Fig. 1. Macrophage Vm is essential for nutrient acquisition to fuel inflammation.

Fig. 1

a Strategy for depolarizing macrophages and membrane potential measurement. b, c Overlap analysis of differentially expressed genes in mouse BMDMs treated with 500 ng/ml LPS in the presence or absence of elevated [K+]e (50 mM) or gramicidin (1.25 μM) for 6 h. The pathway enrichment analysis of overlapped downregulated (reference threshold: fold-change, <0.7; p value, <0.05) and upregulated (reference threshold: fold-change, >1.3; p value, <0.05) genes were performed in Metascape. d, e GSEA of mouse BMDMs treated with 500 ng/ml LPS in the presence or absence of elevated [K+]e (50 mM) or gramicidin (1.25 μM) for 6 h. f Heatmap of metabolites identified in unbiased metabolomics. (n = 4).

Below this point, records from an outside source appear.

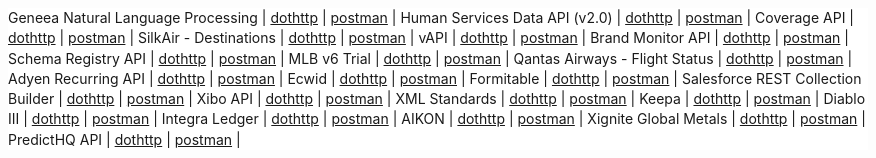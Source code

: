  Geneea Natural Language Processing | [dothttp](collections/Geneea_Natural_Language_Processing) | [postman](https://www.postman.com/v1/backend/redirect?type=collection&id=35240-679760f4-a39a-489e-84bd-ecb683352bf3&entityId=9808&publisherType=team&publisherId=37129) | 
 Human Services Data API (v2.0) | [dothttp](collections/Human_Services_Data_API_(v2.0)) | [postman](https://www.postman.com/v1/backend/redirect?type=collection&id=35240-b1ef51ed-217b-4e12-9b7d-73036eb19d8a&entityId=17119&publisherType=team&publisherId=37129) | 
 Coverage API | [dothttp](collections/Coverage_API) | [postman](https://www.postman.com/v1/backend/redirect?type=collection&id=35240-255e9189-3b5f-4c9f-b400-d4f087ad771b&entityId=13668&publisherType=team&publisherId=37129) | 
 SilkAir - Destinations | [dothttp](collections/SilkAir_-_Destinations) | [postman](https://www.postman.com/v1/backend/redirect?type=collection&id=35240-c699f51f-b917-45be-8bdf-cef7815ca692&entityId=47587&publisherType=team&publisherId=37129) | 
 vAPI | [dothttp](collections/vAPI) | [postman](https://www.postman.com/v1/backend/redirect?type=collection&id=35240-bddbaf5a-26e6-497b-85a9-b22a2a06054d&entityId=81705&publisherType=team&publisherId=37129) | 
 Brand Monitor API | [dothttp](collections/Brand_Monitor_API) | [postman](https://www.postman.com/v1/backend/redirect?type=collection&id=35240-20629178-ebd8-47d3-9bbd-183b8ff86247&entityId=13730&publisherType=team&publisherId=37129) | 
 Schema Registry API | [dothttp](collections/Schema_Registry_API) | [postman](https://www.postman.com/v1/backend/redirect?type=collection&id=35240-bfc666ca-94aa-4d7e-b49b-06193ecb21e3&entityId=67731&publisherType=team&publisherId=37129) | 
 MLB v6 Trial | [dothttp](collections/MLB_v6_Trial) | [postman](https://www.postman.com/v1/backend/redirect?type=collection&id=35240-20eaed55-6256-4049-a8c9-74a7e5e0ac65&entityId=14416&publisherType=team&publisherId=37129) | 
 Qantas Airways - Flight Status | [dothttp](collections/Qantas_Airways_-_Flight_Status) | [postman](https://www.postman.com/v1/backend/redirect?type=collection&id=35240-5960f892-99d9-474a-bce5-9589549a85b1&entityId=47585&publisherType=team&publisherId=37129) | 
 Adyen Recurring API | [dothttp](collections/Adyen_Recurring_API) | [postman](https://www.postman.com/v1/backend/redirect?type=collection&id=35240-ed78f939-2700-45e0-89f6-0750900e2273&entityId=13103&publisherType=team&publisherId=37129) | 
 Ecwid | [dothttp](collections/Ecwid) | [postman](https://www.postman.com/v1/backend/redirect?type=collection&id=35240-2385bc1c-0a4b-4999-b146-1ed6253f87fb&entityId=9405&publisherType=team&publisherId=37129) | 
 Formitable | [dothttp](collections/Formitable) | [postman](https://www.postman.com/v1/backend/redirect?type=collection&id=35240-9876bee9-39f3-4f65-888c-2127fc6d667c&entityId=66339&publisherType=team&publisherId=37129) | 
 Salesforce REST Collection Builder | [dothttp](collections/Salesforce_REST_Collection_Builder) | [postman](https://www.postman.com/v1/backend/redirect?type=collection&id=35240-582f30d6-554e-4cb2-a58f-34f9aa631c05&entityId=21246&publisherType=team&publisherId=37129) | 
 Xibo API | [dothttp](collections/Xibo_API) | [postman](https://www.postman.com/v1/backend/redirect?type=collection&id=35240-67d4db18-8ace-40cd-b64c-3d2159129d95&entityId=14501&publisherType=team&publisherId=37129) | 
 XML Standards | [dothttp](collections/XML_Standards) | [postman](https://www.postman.com/v1/backend/redirect?type=collection&id=35240-4e626c79-1b00-475f-8176-8a4189e2446b&entityId=63637&publisherType=team&publisherId=37129) | 
 Keepa | [dothttp](collections/Keepa) | [postman](https://www.postman.com/v1/backend/redirect?type=collection&id=35240-1eec20ea-5d13-4f00-9527-81027f24708c&entityId=9408&publisherType=team&publisherId=37129) | 
 Diablo III | [dothttp](collections/Diablo_III) | [postman](https://www.postman.com/v1/backend/redirect?type=collection&id=35240-a7f953fa-f8c8-4115-9ab9-d70490b97ce6&entityId=60028&publisherType=team&publisherId=37129) | 
 Integra Ledger | [dothttp](collections/Integra_Ledger) | [postman](https://www.postman.com/v1/backend/redirect?type=collection&id=35240-3d486f5d-86bf-46e2-ba38-aa9d6866fb21&entityId=9507&publisherType=team&publisherId=37129) | 
 AIKON | [dothttp](collections/AIKON) | [postman](https://www.postman.com/v1/backend/redirect?type=collection&id=35240-bc14f5e2-547c-4020-a197-e491755a901f&entityId=9496&publisherType=team&publisherId=37129) | 
 Xignite Global Metals | [dothttp](collections/Xignite_Global_Metals) | [postman](https://www.postman.com/v1/backend/redirect?type=collection&id=35240-03fda549-9b80-45af-b69d-6cc893f9b86f&entityId=169254&publisherType=team&publisherId=37129) | 
 PredictHQ API | [dothttp](collections/PredictHQ_API) | [postman](https://www.postman.com/v1/backend/redirect?type=collection&id=35240-be4a5181-521c-480d-a9e2-a53cb6b4dec5&entityId=14305&publisherType=team&publisherId=37129) | 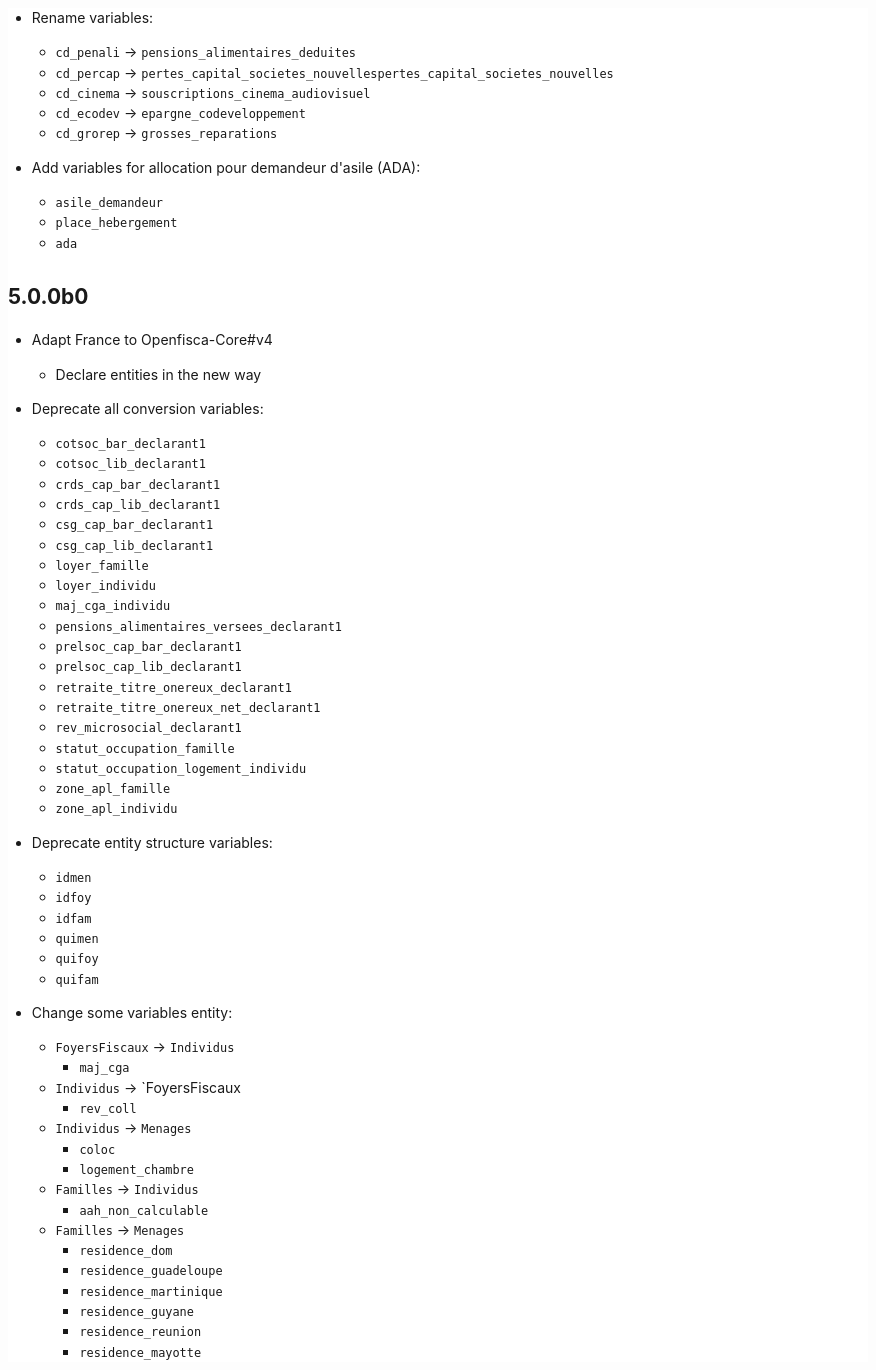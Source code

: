 * Rename variables:
	* `cd_penali` -> `pensions_alimentaires_deduites`
	* `cd_percap` -> `pertes_capital_societes_nouvellespertes_capital_societes_nouvelles`
	* `cd_cinema` -> `souscriptions_cinema_audiovisuel`
	* `cd_ecodev` -> `epargne_codeveloppement`
	* `cd_grorep` -> `grosses_reparations`

* Add variables for allocation pour demandeur d'asile (ADA):
	* `asile_demandeur`
	* `place_hebergement`
	* `ada`

## 5.0.0b0

* Adapt France to Openfisca-Core#v4
	* Declare entities in the new way

* Deprecate all conversion variables:
	* `cotsoc_bar_declarant1`
	* `cotsoc_lib_declarant1`
	* `crds_cap_bar_declarant1`
	* `crds_cap_lib_declarant1`
	* `csg_cap_bar_declarant1`
	* `csg_cap_lib_declarant1`
	* `loyer_famille`
	* `loyer_individu`
	* `maj_cga_individu`
	* `pensions_alimentaires_versees_declarant1`
	* `prelsoc_cap_bar_declarant1`
	* `prelsoc_cap_lib_declarant1`
	* `retraite_titre_onereux_declarant1`
	* `retraite_titre_onereux_net_declarant1`
	* `rev_microsocial_declarant1`
	* `statut_occupation_famille`
	* `statut_occupation_logement_individu`
	* `zone_apl_famille`
	* `zone_apl_individu`

* Deprecate entity structure variables:
	* `idmen`
	* `idfoy`
	* `idfam`
	* `quimen`
	* `quifoy`
	* `quifam`

* Change some variables entity:
	* `FoyersFiscaux` -> `Individus`
		* `maj_cga`
	* `Individus` -> `FoyersFiscaux
		* `rev_coll`
	* `Individus` -> `Menages`
		* `coloc`
		* `logement_chambre`
	* `Familles` -> `Individus`
		* `aah_non_calculable`
	* `Familles` -> `Menages`
		* `residence_dom`
		* `residence_guadeloupe`
		* `residence_martinique`
		* `residence_guyane`
		* `residence_reunion`
		* `residence_mayotte`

Data analyzed by RStudio and the row clustering distance and clustering method were “euclidean” and “ward.D2”, respectively. The highlighted cluster represents metabolites downregulated in both the elevated [K+]e and gramicidin groups versus the LPS group. gi Pathway Enrichment analysis of metabolites in the highlighted cluster with MetaboAnalyst 5.0 based on the KEGG database (h), SMPDB (The Small Molecule Pathway Database) database (i), and the combined KEGG and SMPDB database analysis (g). The enriched metabolic pathways are categorized into different pathway groups based on the Reactome metabolic pathway database. The size of circle for each pathway represent counts of enriched metabolites. The thickness of lines between pathways represents counts of common metabolites between groups (g). Source data are provided as a Source Data file.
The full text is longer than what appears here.